Required work: Check each line of the data below for the word "Hola", then extract the ones that have it.

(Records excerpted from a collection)
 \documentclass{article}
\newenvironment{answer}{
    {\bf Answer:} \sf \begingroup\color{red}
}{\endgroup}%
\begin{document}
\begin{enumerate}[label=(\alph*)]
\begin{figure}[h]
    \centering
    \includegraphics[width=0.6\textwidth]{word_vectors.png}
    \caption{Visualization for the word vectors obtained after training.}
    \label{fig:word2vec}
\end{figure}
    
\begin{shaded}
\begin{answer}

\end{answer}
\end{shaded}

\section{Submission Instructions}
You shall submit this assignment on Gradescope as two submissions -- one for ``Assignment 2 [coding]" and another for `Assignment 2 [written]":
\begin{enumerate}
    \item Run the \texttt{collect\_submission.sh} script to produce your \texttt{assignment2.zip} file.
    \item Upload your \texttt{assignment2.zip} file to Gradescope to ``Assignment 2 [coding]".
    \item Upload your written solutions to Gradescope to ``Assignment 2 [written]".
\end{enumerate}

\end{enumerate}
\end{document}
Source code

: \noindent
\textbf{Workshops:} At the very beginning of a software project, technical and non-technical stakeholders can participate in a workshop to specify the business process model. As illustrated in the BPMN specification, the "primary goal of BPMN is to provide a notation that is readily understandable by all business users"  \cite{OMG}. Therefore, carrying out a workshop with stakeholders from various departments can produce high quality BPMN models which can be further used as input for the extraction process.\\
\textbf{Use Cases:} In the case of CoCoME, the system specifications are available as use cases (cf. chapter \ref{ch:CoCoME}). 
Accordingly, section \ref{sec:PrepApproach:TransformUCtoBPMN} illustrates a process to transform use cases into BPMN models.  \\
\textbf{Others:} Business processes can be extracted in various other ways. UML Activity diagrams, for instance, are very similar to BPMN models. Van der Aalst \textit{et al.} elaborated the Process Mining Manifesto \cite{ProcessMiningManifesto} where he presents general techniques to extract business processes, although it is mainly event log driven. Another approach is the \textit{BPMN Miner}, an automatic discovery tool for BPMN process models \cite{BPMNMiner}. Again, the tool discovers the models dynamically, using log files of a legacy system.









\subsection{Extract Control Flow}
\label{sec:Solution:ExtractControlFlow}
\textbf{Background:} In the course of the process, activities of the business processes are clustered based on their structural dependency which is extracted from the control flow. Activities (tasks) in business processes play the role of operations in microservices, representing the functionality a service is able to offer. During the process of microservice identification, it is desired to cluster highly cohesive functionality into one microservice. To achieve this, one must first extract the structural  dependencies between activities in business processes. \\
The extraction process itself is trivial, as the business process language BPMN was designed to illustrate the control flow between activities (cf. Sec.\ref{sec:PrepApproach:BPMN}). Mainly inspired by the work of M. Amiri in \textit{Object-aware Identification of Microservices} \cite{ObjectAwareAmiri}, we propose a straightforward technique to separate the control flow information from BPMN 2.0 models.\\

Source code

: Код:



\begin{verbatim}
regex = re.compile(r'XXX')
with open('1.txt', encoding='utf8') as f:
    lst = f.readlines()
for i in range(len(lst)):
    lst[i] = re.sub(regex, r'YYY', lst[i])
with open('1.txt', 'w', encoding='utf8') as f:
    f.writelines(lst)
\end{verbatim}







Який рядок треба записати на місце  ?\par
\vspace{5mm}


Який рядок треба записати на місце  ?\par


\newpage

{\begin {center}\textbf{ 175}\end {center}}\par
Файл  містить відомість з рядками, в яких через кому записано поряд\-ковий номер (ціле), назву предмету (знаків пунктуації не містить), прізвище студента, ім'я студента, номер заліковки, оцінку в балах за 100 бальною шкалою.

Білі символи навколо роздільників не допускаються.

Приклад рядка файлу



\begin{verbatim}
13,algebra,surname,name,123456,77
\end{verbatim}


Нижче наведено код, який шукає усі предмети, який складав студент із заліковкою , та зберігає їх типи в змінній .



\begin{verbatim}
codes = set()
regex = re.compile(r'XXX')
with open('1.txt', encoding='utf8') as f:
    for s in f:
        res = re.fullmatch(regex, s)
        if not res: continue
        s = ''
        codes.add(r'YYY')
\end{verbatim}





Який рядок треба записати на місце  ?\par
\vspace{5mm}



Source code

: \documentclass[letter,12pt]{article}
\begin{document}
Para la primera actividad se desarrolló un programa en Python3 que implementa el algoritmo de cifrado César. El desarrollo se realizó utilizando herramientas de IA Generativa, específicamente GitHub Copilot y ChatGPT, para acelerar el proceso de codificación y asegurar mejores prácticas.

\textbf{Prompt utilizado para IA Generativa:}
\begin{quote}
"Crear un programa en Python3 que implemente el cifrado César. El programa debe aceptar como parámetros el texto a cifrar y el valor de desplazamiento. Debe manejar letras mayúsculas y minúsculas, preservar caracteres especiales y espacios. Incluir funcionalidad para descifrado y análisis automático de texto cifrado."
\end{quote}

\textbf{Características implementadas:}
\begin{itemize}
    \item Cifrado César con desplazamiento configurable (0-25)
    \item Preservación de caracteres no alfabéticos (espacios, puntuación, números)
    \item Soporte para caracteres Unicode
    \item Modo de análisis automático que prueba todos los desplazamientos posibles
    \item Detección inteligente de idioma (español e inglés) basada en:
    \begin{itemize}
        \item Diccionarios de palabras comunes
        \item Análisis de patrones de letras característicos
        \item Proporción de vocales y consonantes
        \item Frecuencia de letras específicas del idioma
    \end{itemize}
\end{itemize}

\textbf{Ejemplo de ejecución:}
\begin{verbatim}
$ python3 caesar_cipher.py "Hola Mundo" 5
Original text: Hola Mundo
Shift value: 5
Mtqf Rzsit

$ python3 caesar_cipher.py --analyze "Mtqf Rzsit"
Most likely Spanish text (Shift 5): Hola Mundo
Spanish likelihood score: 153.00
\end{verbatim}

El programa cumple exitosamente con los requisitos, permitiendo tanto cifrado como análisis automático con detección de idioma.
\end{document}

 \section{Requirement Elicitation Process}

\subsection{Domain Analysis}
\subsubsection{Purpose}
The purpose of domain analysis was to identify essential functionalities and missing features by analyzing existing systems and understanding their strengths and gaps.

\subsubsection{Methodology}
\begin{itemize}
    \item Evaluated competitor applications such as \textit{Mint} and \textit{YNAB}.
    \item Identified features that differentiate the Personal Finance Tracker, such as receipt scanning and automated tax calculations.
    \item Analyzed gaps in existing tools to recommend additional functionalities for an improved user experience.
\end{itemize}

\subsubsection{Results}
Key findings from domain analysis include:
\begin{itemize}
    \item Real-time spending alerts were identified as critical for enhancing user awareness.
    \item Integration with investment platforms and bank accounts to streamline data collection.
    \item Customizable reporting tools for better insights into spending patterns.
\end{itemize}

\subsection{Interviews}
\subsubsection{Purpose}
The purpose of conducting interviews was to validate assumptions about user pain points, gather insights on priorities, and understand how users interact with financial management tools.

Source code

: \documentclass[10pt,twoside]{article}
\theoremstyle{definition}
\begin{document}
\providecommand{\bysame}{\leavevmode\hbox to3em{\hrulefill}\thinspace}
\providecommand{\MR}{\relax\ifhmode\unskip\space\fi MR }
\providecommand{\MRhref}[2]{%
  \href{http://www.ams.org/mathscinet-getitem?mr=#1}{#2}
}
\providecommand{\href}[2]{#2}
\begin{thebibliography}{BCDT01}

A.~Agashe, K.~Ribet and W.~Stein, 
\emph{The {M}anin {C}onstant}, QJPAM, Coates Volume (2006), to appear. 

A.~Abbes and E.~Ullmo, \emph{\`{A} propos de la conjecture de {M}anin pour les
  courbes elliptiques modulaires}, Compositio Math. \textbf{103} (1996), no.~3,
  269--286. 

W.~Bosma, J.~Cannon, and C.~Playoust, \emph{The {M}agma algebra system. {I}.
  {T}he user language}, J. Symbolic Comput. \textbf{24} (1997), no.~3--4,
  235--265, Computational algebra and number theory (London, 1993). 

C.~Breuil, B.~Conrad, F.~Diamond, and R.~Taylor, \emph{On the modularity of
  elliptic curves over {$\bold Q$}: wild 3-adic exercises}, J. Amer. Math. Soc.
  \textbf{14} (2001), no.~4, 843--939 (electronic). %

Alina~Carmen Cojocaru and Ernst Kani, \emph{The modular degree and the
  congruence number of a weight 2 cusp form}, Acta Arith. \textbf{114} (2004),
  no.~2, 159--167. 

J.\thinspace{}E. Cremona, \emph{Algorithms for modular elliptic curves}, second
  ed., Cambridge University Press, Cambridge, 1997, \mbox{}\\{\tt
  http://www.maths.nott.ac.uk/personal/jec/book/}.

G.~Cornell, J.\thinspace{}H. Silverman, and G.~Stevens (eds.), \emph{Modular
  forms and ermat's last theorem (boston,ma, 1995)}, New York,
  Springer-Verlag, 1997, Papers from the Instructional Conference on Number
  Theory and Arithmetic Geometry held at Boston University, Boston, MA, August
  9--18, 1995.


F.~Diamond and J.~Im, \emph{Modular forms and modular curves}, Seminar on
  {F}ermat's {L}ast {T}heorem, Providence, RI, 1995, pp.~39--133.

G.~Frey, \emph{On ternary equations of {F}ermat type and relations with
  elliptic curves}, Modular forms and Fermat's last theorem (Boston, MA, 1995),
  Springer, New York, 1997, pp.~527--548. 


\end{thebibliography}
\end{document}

The completed task:
$ python3 caesar_cipher.py "Hola Mundo" 5
Original text: Hola Mundo
Most likely Spanish text (Shift 5): Hola Mundo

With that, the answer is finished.